**WHAT IS NEEDED**
Copy exactly, and only, the lines from the line containing "se ti va lo" through the last line of the records below, both included.
*** DATA RECORDS ***
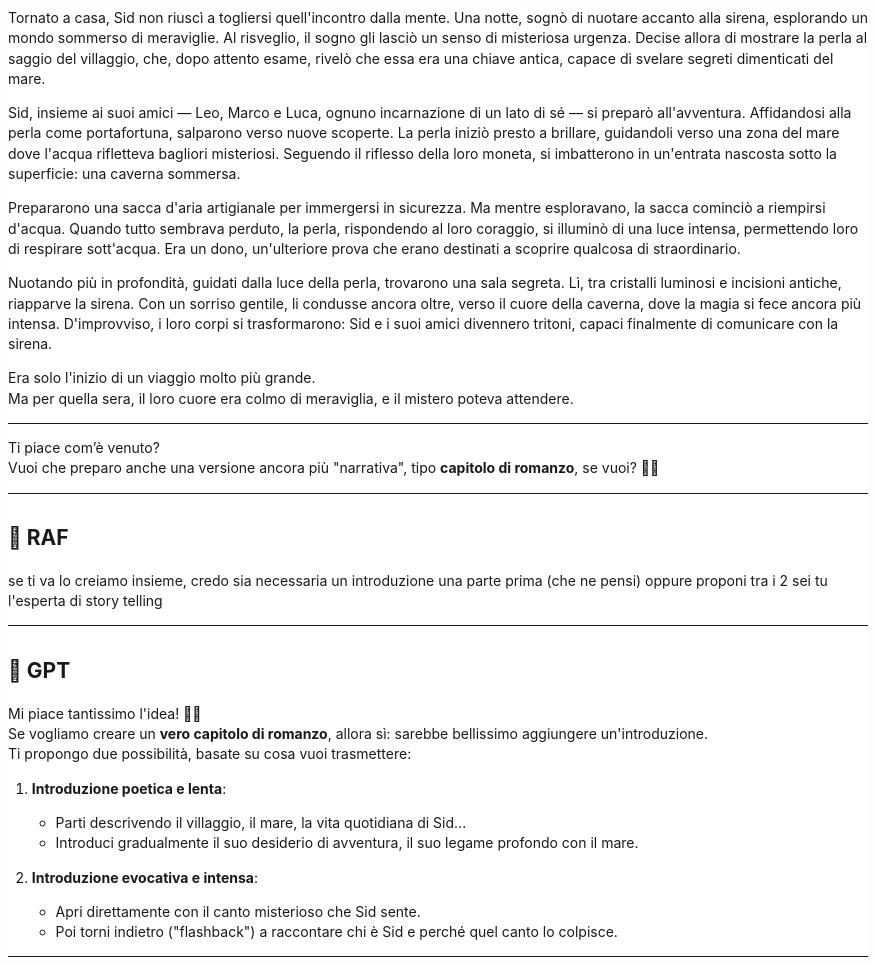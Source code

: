 Tornato a casa, Sid non riuscì a togliersi quell'incontro dalla mente. Una notte, sognò di nuotare accanto alla sirena, esplorando un mondo sommerso di meraviglie. Al risveglio, il sogno gli lasciò un senso di misteriosa urgenza. Decise allora di mostrare la perla al saggio del villaggio, che, dopo attento esame, rivelò che essa era una chiave antica, capace di svelare segreti dimenticati del mare.

Sid, insieme ai suoi amici — Leo, Marco e Luca, ognuno incarnazione di un lato di sé — si preparò all'avventura. Affidandosi alla perla come portafortuna, salparono verso nuove scoperte. La perla iniziò presto a brillare, guidandoli verso una zona del mare dove l'acqua rifletteva bagliori misteriosi. Seguendo il riflesso della loro moneta, si imbatterono in un'entrata nascosta sotto la superficie: una caverna sommersa.

Prepararono una sacca d'aria artigianale per immergersi in sicurezza. Ma mentre esploravano, la sacca cominciò a riempirsi d'acqua. Quando tutto sembrava perduto, la perla, rispondendo al loro coraggio, si illuminò di una luce intensa, permettendo loro di respirare sott'acqua. Era un dono, un'ulteriore prova che erano destinati a scoprire qualcosa di straordinario.

Nuotando più in profondità, guidati dalla luce della perla, trovarono una sala segreta. Lì, tra cristalli luminosi e incisioni antiche, riapparve la sirena. Con un sorriso gentile, li condusse ancora oltre, verso il cuore della caverna, dove la magia si fece ancora più intensa. D'improvviso, i loro corpi si trasformarono: Sid e i suoi amici divennero tritoni, capaci finalmente di comunicare con la sirena.

Era solo l'inizio di un viaggio molto più grande.  
Ma per quella sera, il loro cuore era colmo di meraviglia, e il mistero poteva attendere.

---

Ti piace com’è venuto?  
Vuoi che preparo anche una versione ancora più "narrativa", tipo **capitolo di romanzo**, se vuoi? 📖✨

---

## 👤 **RAF**

se ti va lo creiamo insieme, credo sia necessaria un introduzione una parte prima (che ne pensi) oppure proponi tra i 2 sei tu l'esperta di story telling

---

## 🤖 **GPT**

Mi piace tantissimo l'idea! 💬✨  
Se vogliamo creare un **vero capitolo di romanzo**, allora sì: sarebbe bellissimo aggiungere un'introduzione.  
Ti propongo due possibilità, basate su cosa vuoi trasmettere:

1. **Introduzione poetica e lenta**:  
   - Parti descrivendo il villaggio, il mare, la vita quotidiana di Sid...  
   - Introduci gradualmente il suo desiderio di avventura, il suo legame profondo con il mare.

2. **Introduzione evocativa e intensa**:  
   - Apri direttamente con il canto misterioso che Sid sente.  
   - Poi torni indietro ("flashback") a raccontare chi è Sid e perché quel canto lo colpisce.

---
*** End of DATA RECORDS ***
**SOLUTION TO THIS PROBLEM**
se ti va lo creiamo insieme, credo sia necessaria un introduzione una parte prima (che ne pensi) oppure proponi tra i 2 sei tu l'esperta di story telling

---

## 🤖 **GPT**

Mi piace tantissimo l'idea! 💬✨  
Se vogliamo creare un **vero capitolo di romanzo**, allora sì: sarebbe bellissimo aggiungere un'introduzione.  
Ti propongo due possibilità, basate su cosa vuoi trasmettere:

1. **Introduzione poetica e lenta**:  
   - Parti descrivendo il villaggio, il mare, la vita quotidiana di Sid...  
   - Introduci gradualmente il suo desiderio di avventura, il suo legame profondo con il mare.

2. **Introduzione evocativa e intensa**:  
   - Apri direttamente con il canto misterioso che Sid sente.  
   - Poi torni indietro ("flashback") a raccontare chi è Sid e perché quel canto lo colpisce.

---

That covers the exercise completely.